━━━━━ Data shown ━━━━━

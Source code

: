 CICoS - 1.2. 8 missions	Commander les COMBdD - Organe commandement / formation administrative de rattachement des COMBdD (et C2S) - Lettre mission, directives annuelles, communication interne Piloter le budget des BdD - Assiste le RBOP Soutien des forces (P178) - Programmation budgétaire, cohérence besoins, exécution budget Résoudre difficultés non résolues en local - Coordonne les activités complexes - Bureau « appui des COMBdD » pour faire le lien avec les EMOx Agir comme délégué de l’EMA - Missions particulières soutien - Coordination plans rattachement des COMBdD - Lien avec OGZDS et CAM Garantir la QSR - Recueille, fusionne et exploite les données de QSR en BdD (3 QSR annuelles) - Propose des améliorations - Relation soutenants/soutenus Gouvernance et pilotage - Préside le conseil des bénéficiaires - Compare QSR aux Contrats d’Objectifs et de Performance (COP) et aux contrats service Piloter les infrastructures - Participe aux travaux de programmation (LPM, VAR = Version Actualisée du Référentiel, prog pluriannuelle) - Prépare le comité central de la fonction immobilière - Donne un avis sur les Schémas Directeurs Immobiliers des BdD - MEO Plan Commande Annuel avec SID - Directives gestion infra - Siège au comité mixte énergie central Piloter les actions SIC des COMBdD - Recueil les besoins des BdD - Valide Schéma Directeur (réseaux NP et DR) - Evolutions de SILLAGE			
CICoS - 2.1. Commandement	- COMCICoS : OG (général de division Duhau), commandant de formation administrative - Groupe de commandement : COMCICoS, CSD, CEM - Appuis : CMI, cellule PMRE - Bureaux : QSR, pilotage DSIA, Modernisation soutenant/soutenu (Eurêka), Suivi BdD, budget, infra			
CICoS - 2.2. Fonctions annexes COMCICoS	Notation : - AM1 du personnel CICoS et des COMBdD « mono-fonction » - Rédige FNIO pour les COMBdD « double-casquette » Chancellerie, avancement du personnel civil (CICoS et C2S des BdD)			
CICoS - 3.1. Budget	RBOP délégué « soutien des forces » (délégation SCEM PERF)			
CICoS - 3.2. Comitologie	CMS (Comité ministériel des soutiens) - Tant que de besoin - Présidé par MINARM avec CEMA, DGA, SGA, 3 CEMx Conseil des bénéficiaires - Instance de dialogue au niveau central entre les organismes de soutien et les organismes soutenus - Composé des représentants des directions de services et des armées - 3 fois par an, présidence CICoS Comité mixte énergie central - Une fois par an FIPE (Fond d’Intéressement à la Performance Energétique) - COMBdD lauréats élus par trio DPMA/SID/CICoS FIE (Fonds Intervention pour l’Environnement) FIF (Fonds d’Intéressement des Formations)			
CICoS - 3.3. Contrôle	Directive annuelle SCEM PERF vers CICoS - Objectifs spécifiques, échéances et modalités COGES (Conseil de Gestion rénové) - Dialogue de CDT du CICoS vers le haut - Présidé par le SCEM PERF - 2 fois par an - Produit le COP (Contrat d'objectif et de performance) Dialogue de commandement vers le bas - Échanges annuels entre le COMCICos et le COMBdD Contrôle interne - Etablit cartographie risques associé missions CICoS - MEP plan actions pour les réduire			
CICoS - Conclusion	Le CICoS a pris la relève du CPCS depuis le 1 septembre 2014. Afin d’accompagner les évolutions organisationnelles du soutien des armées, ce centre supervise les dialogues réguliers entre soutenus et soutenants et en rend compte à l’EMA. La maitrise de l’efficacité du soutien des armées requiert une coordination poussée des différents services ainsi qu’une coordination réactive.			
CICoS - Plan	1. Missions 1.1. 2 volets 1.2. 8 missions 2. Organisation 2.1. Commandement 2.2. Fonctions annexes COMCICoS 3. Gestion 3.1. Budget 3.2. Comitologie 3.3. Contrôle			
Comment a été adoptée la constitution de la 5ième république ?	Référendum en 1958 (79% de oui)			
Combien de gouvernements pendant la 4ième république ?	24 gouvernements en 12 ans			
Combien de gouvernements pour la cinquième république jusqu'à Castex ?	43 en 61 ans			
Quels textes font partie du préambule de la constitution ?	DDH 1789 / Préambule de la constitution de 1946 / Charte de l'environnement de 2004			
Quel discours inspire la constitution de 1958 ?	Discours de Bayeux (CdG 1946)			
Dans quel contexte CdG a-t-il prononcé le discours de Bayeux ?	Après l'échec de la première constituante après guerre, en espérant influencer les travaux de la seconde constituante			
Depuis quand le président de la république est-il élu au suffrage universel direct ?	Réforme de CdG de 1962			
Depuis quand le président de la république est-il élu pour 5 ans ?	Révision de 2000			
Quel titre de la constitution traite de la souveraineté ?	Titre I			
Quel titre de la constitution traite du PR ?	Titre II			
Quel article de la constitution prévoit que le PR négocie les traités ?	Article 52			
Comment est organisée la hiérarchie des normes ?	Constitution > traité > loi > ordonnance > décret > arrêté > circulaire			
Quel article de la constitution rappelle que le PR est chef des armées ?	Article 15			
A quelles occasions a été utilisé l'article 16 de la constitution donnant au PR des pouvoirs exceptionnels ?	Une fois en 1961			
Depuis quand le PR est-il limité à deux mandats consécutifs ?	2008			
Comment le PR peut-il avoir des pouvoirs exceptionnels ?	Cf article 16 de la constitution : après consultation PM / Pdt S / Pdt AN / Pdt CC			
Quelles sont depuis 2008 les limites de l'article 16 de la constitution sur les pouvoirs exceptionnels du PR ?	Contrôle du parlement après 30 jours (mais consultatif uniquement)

━━━━━

• _Task item_
Out of the data above, transcribe exactly and only the lines starting with the line that has "Comment est organisée" and going on through the line that has "Comment le PR", both included.

• _Response area_
Comment est organisée la hiérarchie des normes ?	Constitution > traité > loi > ordonnance > décret > arrêté > circulaire			
Quel article de la constitution rappelle que le PR est chef des armées ?	Article 15			
A quelles occasions a été utilisé l'article 16 de la constitution donnant au PR des pouvoirs exceptionnels ?	Une fois en 1961			
Depuis quand le PR est-il limité à deux mandats consécutifs ?	2008			
Comment le PR peut-il avoir des pouvoirs exceptionnels ?	Cf article 16 de la constitution : après consultation PM / Pdt S / Pdt AN / Pdt CC			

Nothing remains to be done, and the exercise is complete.